Varkala Beach (Kerala)

We have been in Varkala for the last 5 nights and I feel myself rotting. Slowly but surely. Don’t get me wrong, I love the beach. BUT. After traveling around India for 3 months, this is quite…crap. It’s so touristic I could be in Bali or Phuket or wherever. They’re all the same traps that make me feel so…stupid!
What’s wrong with me?! A beach holiday is a beach holiday, no? All relaxing and do nothing and lie in the sun all day? Don’t know exactly. Might be because I find Varkala beach so devoid of character and charm. It feels like a big set up, crammed full of lodging, expensive western restaurants (hey man. After 40 rs veg briyani I find 120rs for a measly veg briyani ridiculous), and shops selling the same tourist stuff and clothes that are made for tourists. Any direction you walk in is lined with locals desperate for your attention. Walk past 5 shops/restaurants and 6 locals will call out, “mam, what’s your name, which country, korea, Japan, konichiwa… Come inside, hello how are you. Hey! Mam, HELLO MAM!” good lord if you don’t go in they yell at you like it’s your fault! Leave us alone for the love of ganesh. Doesn’t help that I’m claustrophobic. Everything is mega cramped here.

Ok rant over. Now let me talk about the good bits. ie the reasons why we’ve been here 5 nights and counting.

(eh hem, clears throat and puts on a wide smile)

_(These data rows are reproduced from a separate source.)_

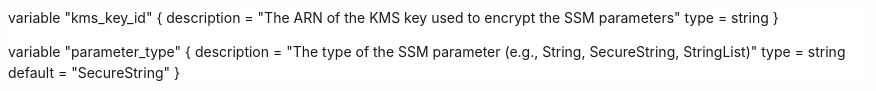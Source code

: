 variable "kms_key_id" {
  description = "The ARN of the KMS key used to encrypt the SSM parameters"
  type        = string
}
 
variable "parameter_type" {
  description = "The type of the SSM parameter (e.g., String, SecureString, StringList)"
  type        = string
  default     = "SecureString"
}



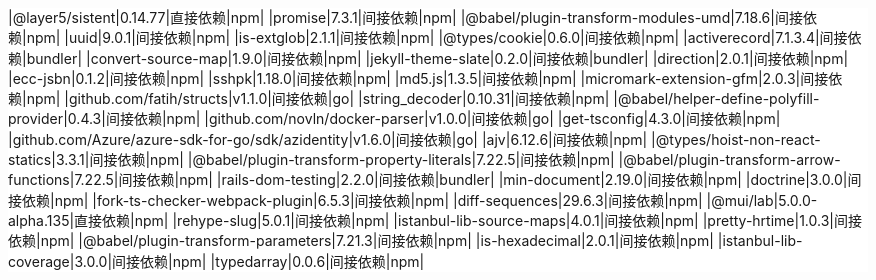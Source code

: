 |@layer5/sistent|0.14.77|直接依赖|npm|
|promise|7.3.1|间接依赖|npm|
|@babel/plugin-transform-modules-umd|7.18.6|间接依赖|npm|
|uuid|9.0.1|间接依赖|npm|
|is-extglob|2.1.1|间接依赖|npm|
|@types/cookie|0.6.0|间接依赖|npm|
|activerecord|7.1.3.4|间接依赖|bundler|
|convert-source-map|1.9.0|间接依赖|npm|
|jekyll-theme-slate|0.2.0|间接依赖|bundler|
|direction|2.0.1|间接依赖|npm|
|ecc-jsbn|0.1.2|间接依赖|npm|
|sshpk|1.18.0|间接依赖|npm|
|md5.js|1.3.5|间接依赖|npm|
|micromark-extension-gfm|2.0.3|间接依赖|npm|
|github.com/fatih/structs|v1.1.0|间接依赖|go|
|string_decoder|0.10.31|间接依赖|npm|
|@babel/helper-define-polyfill-provider|0.4.3|间接依赖|npm|
|github.com/novln/docker-parser|v1.0.0|间接依赖|go|
|get-tsconfig|4.3.0|间接依赖|npm|
|github.com/Azure/azure-sdk-for-go/sdk/azidentity|v1.6.0|间接依赖|go|
|ajv|6.12.6|间接依赖|npm|
|@types/hoist-non-react-statics|3.3.1|间接依赖|npm|
|@babel/plugin-transform-property-literals|7.22.5|间接依赖|npm|
|@babel/plugin-transform-arrow-functions|7.22.5|间接依赖|npm|
|rails-dom-testing|2.2.0|间接依赖|bundler|
|min-document|2.19.0|间接依赖|npm|
|doctrine|3.0.0|间接依赖|npm|
|fork-ts-checker-webpack-plugin|6.5.3|间接依赖|npm|
|diff-sequences|29.6.3|间接依赖|npm|
|@mui/lab|5.0.0-alpha.135|直接依赖|npm|
|rehype-slug|5.0.1|间接依赖|npm|
|istanbul-lib-source-maps|4.0.1|间接依赖|npm|
|pretty-hrtime|1.0.3|间接依赖|npm|
|@babel/plugin-transform-parameters|7.21.3|间接依赖|npm|
|is-hexadecimal|2.0.1|间接依赖|npm|
|istanbul-lib-coverage|3.0.0|间接依赖|npm|
|typedarray|0.0.6|间接依赖|npm|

The ocean is magnificent. Really. It’s either Lakshadweep (what a name! Say it 10 times, fast) sea or the Arabian Sea. Varkala beach town is built upon the cliffs that overlook the sea. Stand anywhere on the cliff and you get a panoramic view of the sea. Spectacular. Waves are massive, pretty inspiring to watch but scary when you’re in the water. Don’t go out too far! We saw one dad go in with his… 7? year old daughter who had arm bands and goggles on. I wouldn’t do that if I had a child! She was constantly pinching her nose as the waves overtook her and daddy. The waves gush then drag you from underneath. Daddy had a firm grip on her but still…

Since it’s low season you get basic rooms with fan, quarter view of the sea (blocked by a more expensive place), wifi (yahoooo!) and attached bathroom for only 300 rs (7.50 sgd). Cottages cost about 1000 rs, also a good price. Walk up from papanasam beach out to temple road junction and there is a good local food place called sreenapam (or something!). A bus into varkala town to get fruits etc cost 6 rs.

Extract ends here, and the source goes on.